Work to complete:
Each line of the records containing "didn" is to be copied out and returned.

Data extract:
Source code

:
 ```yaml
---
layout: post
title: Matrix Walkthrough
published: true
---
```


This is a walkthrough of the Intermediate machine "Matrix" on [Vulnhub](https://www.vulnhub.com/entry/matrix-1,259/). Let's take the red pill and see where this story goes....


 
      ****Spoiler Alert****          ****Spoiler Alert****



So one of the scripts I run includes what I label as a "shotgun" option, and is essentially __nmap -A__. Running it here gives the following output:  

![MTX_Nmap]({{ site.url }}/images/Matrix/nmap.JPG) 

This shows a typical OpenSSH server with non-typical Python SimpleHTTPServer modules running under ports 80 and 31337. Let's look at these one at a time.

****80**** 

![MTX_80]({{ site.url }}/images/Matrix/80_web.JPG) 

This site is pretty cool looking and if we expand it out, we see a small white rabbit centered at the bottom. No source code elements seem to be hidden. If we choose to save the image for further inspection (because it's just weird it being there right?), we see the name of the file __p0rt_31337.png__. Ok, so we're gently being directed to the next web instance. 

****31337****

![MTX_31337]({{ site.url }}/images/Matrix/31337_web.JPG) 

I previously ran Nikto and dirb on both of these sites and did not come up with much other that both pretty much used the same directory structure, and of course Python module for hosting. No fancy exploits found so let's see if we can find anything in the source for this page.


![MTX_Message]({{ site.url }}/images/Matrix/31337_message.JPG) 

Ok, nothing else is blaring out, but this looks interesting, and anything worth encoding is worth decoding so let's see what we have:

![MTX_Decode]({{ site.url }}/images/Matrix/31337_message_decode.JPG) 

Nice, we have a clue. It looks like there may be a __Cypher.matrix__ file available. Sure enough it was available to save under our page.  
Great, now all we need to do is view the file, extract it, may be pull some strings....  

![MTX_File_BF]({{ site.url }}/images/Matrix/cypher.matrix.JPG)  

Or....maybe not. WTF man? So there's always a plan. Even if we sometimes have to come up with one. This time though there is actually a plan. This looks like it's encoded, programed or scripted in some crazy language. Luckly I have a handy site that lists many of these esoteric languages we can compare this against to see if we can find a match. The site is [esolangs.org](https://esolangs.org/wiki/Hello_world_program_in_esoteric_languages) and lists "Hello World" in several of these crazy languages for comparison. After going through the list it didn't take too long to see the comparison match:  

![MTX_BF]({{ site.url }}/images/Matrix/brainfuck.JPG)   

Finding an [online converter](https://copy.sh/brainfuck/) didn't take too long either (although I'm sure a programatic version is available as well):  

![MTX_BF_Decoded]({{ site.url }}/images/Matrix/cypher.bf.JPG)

Completed task:
Or....maybe not. WTF man? So there's always a plan. Even if we sometimes have to come up with one. This time though there is actually a plan. This looks like it's encoded, programed or scripted in some crazy language. Luckly I have a handy site that lists many of these esoteric languages we can compare this against to see if we can find a match. The site is [esolangs.org](https://esolangs.org/wiki/Hello_world_program_in_esoteric_languages) and lists "Hello World" in several of these crazy languages for comparison. After going through the list it didn't take too long to see the comparison match:  
Finding an [online converter](https://copy.sh/brainfuck/) didn't take too long either (although I'm sure a programatic version is available as well):  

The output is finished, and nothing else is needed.